_Work item_. Go through the records and extract every line with the word "Cynthia".

_Data excerpts_.
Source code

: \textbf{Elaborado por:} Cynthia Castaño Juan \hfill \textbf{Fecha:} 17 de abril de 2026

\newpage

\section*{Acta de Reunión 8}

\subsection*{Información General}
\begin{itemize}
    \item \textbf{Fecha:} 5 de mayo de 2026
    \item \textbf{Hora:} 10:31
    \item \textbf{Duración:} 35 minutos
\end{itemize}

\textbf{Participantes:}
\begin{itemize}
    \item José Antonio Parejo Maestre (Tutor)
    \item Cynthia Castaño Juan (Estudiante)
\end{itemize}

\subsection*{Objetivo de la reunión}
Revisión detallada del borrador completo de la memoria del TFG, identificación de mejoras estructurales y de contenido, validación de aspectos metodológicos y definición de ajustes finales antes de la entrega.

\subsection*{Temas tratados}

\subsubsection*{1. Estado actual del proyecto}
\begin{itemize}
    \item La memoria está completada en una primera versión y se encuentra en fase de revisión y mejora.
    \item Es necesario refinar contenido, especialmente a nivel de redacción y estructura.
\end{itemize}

_Reply to the exercise_.
: \textbf{Elaborado por:} Cynthia Castaño Juan \hfill \textbf{Fecha:} 17 de abril de 2026
    \item Cynthia Castaño Juan (Estudiante)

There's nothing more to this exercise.